● DIRECTIONS
Find the line with "### FS (Federation Services)" in the records below. Copy it and every line after it, up to and including the line with "- AD FS > Control".

● Records drawn from a dataset
-*-

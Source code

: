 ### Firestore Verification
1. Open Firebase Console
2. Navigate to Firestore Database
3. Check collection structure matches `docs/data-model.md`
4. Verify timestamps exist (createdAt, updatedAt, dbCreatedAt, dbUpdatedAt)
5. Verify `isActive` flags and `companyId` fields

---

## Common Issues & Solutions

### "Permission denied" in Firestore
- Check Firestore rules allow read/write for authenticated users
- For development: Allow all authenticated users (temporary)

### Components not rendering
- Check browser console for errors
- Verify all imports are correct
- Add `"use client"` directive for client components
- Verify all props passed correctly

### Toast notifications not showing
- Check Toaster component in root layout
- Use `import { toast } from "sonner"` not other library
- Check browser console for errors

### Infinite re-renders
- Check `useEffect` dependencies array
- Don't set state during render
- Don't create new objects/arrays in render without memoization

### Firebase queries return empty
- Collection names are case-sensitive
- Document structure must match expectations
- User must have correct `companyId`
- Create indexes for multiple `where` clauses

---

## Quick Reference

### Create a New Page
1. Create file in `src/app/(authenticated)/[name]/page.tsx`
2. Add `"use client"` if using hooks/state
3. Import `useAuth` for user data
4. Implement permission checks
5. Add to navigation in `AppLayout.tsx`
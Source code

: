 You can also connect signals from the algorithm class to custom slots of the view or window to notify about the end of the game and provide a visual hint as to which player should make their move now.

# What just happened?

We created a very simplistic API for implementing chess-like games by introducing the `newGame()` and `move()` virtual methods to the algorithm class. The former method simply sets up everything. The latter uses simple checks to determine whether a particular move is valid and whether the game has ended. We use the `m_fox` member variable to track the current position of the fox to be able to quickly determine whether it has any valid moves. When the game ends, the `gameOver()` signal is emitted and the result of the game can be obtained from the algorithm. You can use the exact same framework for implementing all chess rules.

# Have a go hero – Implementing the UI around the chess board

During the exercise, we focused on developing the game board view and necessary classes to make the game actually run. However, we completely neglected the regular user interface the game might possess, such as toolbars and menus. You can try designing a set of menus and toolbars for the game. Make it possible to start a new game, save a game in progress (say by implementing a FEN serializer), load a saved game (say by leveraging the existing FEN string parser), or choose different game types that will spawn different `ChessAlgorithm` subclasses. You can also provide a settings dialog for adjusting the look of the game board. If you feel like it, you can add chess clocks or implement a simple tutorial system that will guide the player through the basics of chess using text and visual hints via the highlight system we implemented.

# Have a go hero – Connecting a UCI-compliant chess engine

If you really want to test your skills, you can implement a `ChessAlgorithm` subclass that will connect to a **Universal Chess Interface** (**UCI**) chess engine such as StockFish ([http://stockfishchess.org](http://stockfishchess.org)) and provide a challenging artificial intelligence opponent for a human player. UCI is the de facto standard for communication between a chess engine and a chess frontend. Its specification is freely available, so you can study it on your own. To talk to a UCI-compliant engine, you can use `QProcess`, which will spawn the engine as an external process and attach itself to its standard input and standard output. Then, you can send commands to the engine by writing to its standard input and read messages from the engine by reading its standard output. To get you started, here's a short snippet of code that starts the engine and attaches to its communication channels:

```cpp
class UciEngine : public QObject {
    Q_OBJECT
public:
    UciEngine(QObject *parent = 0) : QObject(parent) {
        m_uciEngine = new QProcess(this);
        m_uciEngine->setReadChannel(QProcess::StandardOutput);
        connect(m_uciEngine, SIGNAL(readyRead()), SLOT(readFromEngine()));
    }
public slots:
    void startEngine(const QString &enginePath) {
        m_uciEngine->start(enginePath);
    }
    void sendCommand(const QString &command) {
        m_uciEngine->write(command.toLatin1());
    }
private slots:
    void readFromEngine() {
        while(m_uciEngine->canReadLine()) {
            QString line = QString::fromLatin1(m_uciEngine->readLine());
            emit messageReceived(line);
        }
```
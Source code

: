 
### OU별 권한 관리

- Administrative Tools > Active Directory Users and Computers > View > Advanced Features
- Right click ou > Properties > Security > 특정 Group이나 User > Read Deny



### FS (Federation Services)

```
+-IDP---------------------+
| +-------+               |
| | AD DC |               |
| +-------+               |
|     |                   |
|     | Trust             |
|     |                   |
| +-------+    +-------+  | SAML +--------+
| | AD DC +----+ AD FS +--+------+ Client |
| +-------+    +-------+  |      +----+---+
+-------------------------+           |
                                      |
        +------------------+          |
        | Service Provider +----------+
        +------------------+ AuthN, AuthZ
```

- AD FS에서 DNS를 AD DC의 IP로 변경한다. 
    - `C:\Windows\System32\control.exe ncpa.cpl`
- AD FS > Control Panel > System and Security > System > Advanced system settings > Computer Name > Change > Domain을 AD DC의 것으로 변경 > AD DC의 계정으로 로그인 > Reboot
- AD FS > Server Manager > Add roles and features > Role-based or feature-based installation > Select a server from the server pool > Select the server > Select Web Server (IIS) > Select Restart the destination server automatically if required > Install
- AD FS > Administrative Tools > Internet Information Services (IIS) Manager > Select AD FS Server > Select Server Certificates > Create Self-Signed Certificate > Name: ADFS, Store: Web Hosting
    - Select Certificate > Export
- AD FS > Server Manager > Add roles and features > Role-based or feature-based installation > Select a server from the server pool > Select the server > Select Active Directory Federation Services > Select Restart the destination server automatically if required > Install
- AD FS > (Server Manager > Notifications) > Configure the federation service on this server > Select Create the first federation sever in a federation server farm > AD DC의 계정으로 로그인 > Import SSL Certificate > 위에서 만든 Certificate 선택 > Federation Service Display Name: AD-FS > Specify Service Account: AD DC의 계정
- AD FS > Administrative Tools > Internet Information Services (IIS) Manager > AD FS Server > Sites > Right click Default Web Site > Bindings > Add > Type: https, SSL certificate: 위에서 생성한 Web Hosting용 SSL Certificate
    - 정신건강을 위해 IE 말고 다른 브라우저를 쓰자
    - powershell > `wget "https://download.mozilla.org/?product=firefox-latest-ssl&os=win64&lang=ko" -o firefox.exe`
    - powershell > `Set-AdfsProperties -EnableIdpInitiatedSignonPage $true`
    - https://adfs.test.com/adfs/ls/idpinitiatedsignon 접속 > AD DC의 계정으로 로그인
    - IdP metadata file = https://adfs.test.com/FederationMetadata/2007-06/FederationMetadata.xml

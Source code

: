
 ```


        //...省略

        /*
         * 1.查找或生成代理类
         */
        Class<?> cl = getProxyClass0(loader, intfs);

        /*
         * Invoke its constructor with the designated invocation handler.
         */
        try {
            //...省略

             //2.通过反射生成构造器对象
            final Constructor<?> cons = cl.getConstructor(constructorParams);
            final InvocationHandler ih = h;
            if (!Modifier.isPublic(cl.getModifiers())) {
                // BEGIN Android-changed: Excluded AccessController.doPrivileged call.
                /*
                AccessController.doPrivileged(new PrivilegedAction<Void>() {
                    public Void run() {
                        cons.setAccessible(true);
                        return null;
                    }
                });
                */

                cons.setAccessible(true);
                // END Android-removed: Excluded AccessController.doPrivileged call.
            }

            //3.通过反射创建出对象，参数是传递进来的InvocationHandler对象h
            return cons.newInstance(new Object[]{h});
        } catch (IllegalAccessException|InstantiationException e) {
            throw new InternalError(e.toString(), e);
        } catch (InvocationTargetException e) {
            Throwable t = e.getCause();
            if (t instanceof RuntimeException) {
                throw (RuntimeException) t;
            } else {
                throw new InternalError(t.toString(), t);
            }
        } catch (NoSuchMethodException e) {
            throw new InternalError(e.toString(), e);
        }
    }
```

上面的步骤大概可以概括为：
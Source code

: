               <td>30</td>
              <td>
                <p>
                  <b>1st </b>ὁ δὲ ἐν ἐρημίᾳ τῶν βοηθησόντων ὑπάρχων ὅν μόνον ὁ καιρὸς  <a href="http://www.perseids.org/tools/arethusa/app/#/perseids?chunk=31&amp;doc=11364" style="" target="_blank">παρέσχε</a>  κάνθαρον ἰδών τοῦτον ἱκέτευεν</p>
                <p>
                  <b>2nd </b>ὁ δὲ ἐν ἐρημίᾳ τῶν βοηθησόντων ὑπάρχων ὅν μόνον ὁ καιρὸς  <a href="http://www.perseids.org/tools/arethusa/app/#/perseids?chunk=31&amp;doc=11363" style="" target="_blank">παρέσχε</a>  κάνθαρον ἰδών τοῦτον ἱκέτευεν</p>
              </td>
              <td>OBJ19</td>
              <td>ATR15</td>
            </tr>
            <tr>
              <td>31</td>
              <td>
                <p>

-*-

● RESULT OF THIS TASK
### FS (Federation Services)

```
+-IDP---------------------+
| +-------+               |
| | AD DC |               |
| +-------+               |
|     |                   |
|     | Trust             |
|     |                   |
| +-------+    +-------+  | SAML +--------+
| | AD DC +----+ AD FS +--+------+ Client |
| +-------+    +-------+  |      +----+---+
+-------------------------+           |
                                      |
        +------------------+          |
        | Service Provider +----------+
        +------------------+ AuthN, AuthZ
```

- AD FS에서 DNS를 AD DC의 IP로 변경한다. 
    - `C:\Windows\System32\control.exe ncpa.cpl`
- AD FS > Control Panel > System and Security > System > Advanced system settings > Computer Name > Change > Domain을 AD DC의 것으로 변경 > AD DC의 계정으로 로그인 > Reboot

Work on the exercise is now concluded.